» **MATERIAL TO PROCESS**:
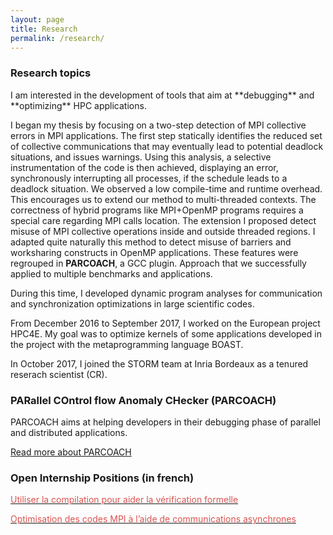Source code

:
 ```yaml
---
layout: page
title: Research
permalink: /research/
---
```


<div class="panel panel-info" markdown="1">
  <div class="panel-heading">
    <h3 class="panel-title">Research topics</h3>
  </div>
  <div class="panel-body" markdown="1">
I am interested in the development of tools that aim at **debugging** and **optimizing** HPC applications.

I began my thesis by focusing on a two-step detection of MPI collective errors in MPI applications. The first step statically identifies the reduced set of collective communications that may eventually lead to potential deadlock situations,
 and issues warnings. Using this analysis, a selective instrumentation of the code is then achieved, displaying an error, synchronously
 interrupting all processes, if the schedule leads to a deadlock situation. We observed a low compile-time and runtime overhead. This encourages us to 
 extend our method to multi-threaded contexts. The correctness of hybrid programs like MPI+OpenMP
 programs requires a special care regarding
 MPI calls location. The extension I proposed detect misuse of MPI collective operations inside and outside threaded regions.
 I adapted quite naturally this method to detect misuse of barriers and worksharing constructs in OpenMP applications.
 These features were regrouped in **PARCOACH**, a GCC plugin. Approach that we successfully applied to multiple benchmarks and applications.

During this time, I developed dynamic program analyses for communication and synchronization optimizations in large scientific codes.

From December 2016 to September 2017, I worked on the European project HPC4E. My goal was to optimize kernels of some applications developed in the project with the metaprogramming language BOAST.

In October 2017, I joined the STORM team at Inria Bordeaux as a tenured reserach scientist (CR). 

  </div>
</div>


<div class="panel panel-info" markdown="1">
  <div class="panel-heading">
    <h3 class="panel-title">PARallel COntrol flow Anomaly CHecker (PARCOACH)</h3>
  </div>
  <div class="panel-body">

PARCOACH aims at helping developers in their debugging phase of parallel and distributed applications.

<a href="https://team.inria.fr/storm/software/parcoach/" target="_blank">Read more about PARCOACH</a>

  </div>
</div>

<div class="panel panel-danger" markdown="1">
  <div class="panel-heading">
    <h3 class="panel-title">Open Internship Positions (in french)</h3>
  </div>
  <div class="panel-body">
<p  markdown="1"><a href="https://team.inria.fr/storm/sujet-de-stage-2018-utiliser-la-compilation-pour-aider-la-verification-formelle/" target="_blank"><font color="#d9534f">Utiliser la compilation pour aider la vérification formelle </font></a></p>
<p  markdown="1"><a href="https://team.inria.fr/storm/sujet-de-stage-2018-optimisation-des-codes-mpi-a-laide-de-communications-asynchrones/" target="_blank"><font color="#d9534f">Optimisation des codes MPI à l’aide de communications asynchrones </font></a></p>
  </div>
</div>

» **WORK INSTRUCTIONS**:
Would you repeat the material above exactly, line for line, from its first line to the line with "I am interested", including both and skipping every picture?

» **TASK RESPONSE**:
Source code

:
 ```yaml
---
layout: page
title: Research
permalink: /research/
---
```


<div class="panel panel-info" markdown="1">
  <div class="panel-heading">
    <h3 class="panel-title">Research topics</h3>
  </div>
  <div class="panel-body" markdown="1">
I am interested in the development of tools that aim at **debugging** and **optimizing** HPC applications.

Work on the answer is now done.